3) Ohne Japanisch kommt man hier überhaupt nicht klar
Falsch. In Tokyo kann man auch gänzlich ohne Japanisch-Kenntnisse gut zurecht kommen. Während in Utsunomiya fast niemand des Englischen mächtig ist, reicht das in Tokyo vollkommen aus. Überall wo es wichtig ist, steht meistens eine Übersetzung auf Englisch - Und kann man die nicht finden ist die Chance groß, dass man einfach nur nicht richtig hingesehen hat. Wir wurden auf der Straße sogar drei mal ganz unvermittelt angesprochen - auf Englisch - ob wir Hilfe bräuchten. Obwohl dem nicht so war und ich mich leicht beleidigt fühle wenn die Einheimischen pauschal davon ausgehen ich verstünde kein Wort Japanisch, weiß ich die Geste sehr zu schätzen.

4) Als Ausländer ist man eine Kuriosität und wird ständig angestarrt
Nicht wirklich. Gerade in Tokyo ist man sehr an Ausländer gewöhnt und während kleine Kinder teilweise schon mal anfangen erstaunt zu starren, lässt man die Erwachsenen eigentlich vollkommen kalt und sie würdigen einen in den meisten Fällen nichtmal eines Blickes. Man könnte im Grunde herumlaufen wie ein bunter Hund und es würde trotzdem die wenigsten interessieren.

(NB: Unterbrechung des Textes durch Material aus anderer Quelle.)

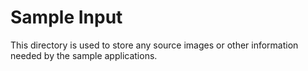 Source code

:# Sample Input

This directory is used to store any source images or other information needed by the sample applications.
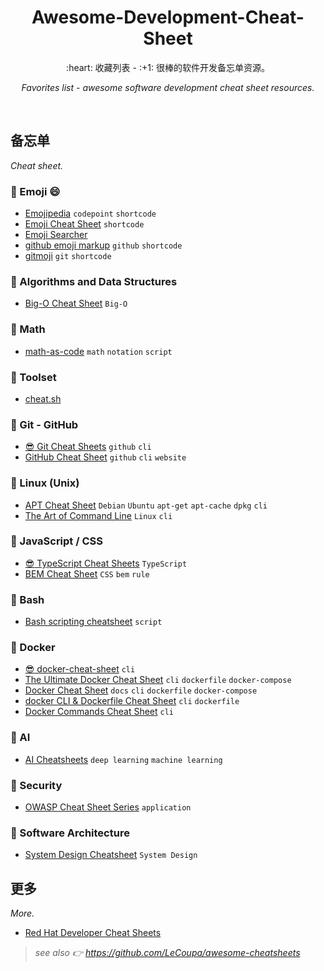 <div align="center">
  <h1>Awesome-Development-Cheat-Sheet</h1>

  <p>:heart: 收藏列表 - :+1: 很棒的软件开发备忘单资源。</p>
  <p><i>Favorites list - awesome software development cheat sheet resources.</i></p>
</div>

<br />

## 备忘单

_Cheat sheet._

### :bookmark: Emoji :smile:

- [Emojipedia](https://emojipedia.org/) `codepoint` `shortcode`
- [Emoji Cheat Sheet](https://www.webfx.com/tools/emoji-cheat-sheet/) `shortcode`
- [Emoji Searcher](https://emoji.muan.co/)
- [github emoji markup](https://gist.github.com/rxaviers/7360908) `github` `shortcode`
- [gitmoji](https://gitmoji.dev/) `git` `shortcode`

### :bookmark: Algorithms and Data Structures

- [Big-O Cheat Sheet](https://www.bigocheatsheet.com/) `Big-O`

### :bookmark: Math

- [math-as-code](https://github.com/Jam3/math-as-code) `math` `notation` `script`

### :bookmark: Toolset

- [cheat.sh](https://cheat.sh/)

### :bookmark: Git - GitHub

- [:sunglasses: Git Cheat Sheets](https://training.github.com/) `github` `cli`
- [GitHub Cheat Sheet](http://git.io/sheet) `github` `cli` `website` 

### :bookmark: Linux (Unix)

- [APT Cheat Sheet](https://blog.packagecloud.io/apt-cheat-sheet/) `Debian` `Ubuntu` `apt-get` `apt-cache` `dpkg` `cli`
- [The Art of Command Line](https://github.com/jlevy/the-art-of-command-line) `Linux` `cli`

### :bookmark: JavaScript / CSS

- [:sunglasses: TypeScript Cheat Sheets](https://www.docker.com/sites/default/files/d8/2019-09/docker-cheat-sheet.pdf) `TypeScript`
- [BEM Cheat Sheet](https://9elements.com/bem-cheat-sheet/) `CSS` `bem` `rule`

### :bookmark: Bash

- [Bash scripting cheatsheet](https://devhints.io/bash) `script`

### :bookmark: Docker

- [:sunglasses: docker-cheat-sheet](https://www.docker.com/sites/default/files/d8/2019-09/docker-cheat-sheet.pdf) `cli`
- [The Ultimate Docker Cheat Sheet](https://dockerlabs.collabnix.com/docker/cheatsheet/) `cli` `dockerfile` `docker-compose`
- [Docker Cheat Sheet](https://github.com/wsargent/docker-cheat-sheet) `docs` `cli` `dockerfile` `docker-compose`
- [docker CLI & Dockerfile Cheat Sheet](https://design.jboss.org/redhatdeveloper/marketing/docker_cheatsheet/cheatsheet/images/docker_cheatsheet_r3v2.pdf) `cli` `dockerfile`
- [Docker Commands Cheat Sheet](https://buddy.works/tutorials/docker-commands-cheat-sheet) `cli`

### :bookmark: AI

- [AI Cheatsheets](https://github.com/kailashahirwar/cheatsheets-ai) `deep learning` `machine learning`

### :bookmark: Security

- [OWASP Cheat Sheet Series](https://cheatsheetseries.owasp.org/index.html) `application`

### :bookmark: Software Architecture

- [System Design Cheatsheet](https://gist.github.com/vasanthk/485d1c25737e8e72759f) `System Design`

## 更多

_More._

- [Red Hat Developer Cheat Sheets](https://developers.redhat.com/cheat-sheets)

> _see also :point_right: https://github.com/LeCoupa/awesome-cheatsheets_

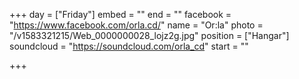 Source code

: +++
day = ["Friday"]
embed = ""
end = ""
facebook = "https://www.facebook.com/orla.cd/"
name = "Or:la"
photo = "/v1583321215/Web_0000000028_lojz2g.jpg"
position = ["Hangar"]
soundcloud = "https://soundcloud.com/orla_cd"
start = ""

+++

Tatsächlich angestarrt wird man ironischerweise allerdings eher von anderen Ausländern!

5) Unterhöschen-Automaten?
Ha! Fehlanzeige. Ich weiß nicht woher diese Geschichte kommt, aber ich war in mehr als zwei oder drei Distrikten unterwegs und habe solcherlei Automaten nie zu Gesicht bekommen. Sollte es so etwas geben, habe ich keine Ahnung wo. Getränkeautomaten findet man allerdings alle hundert Meter.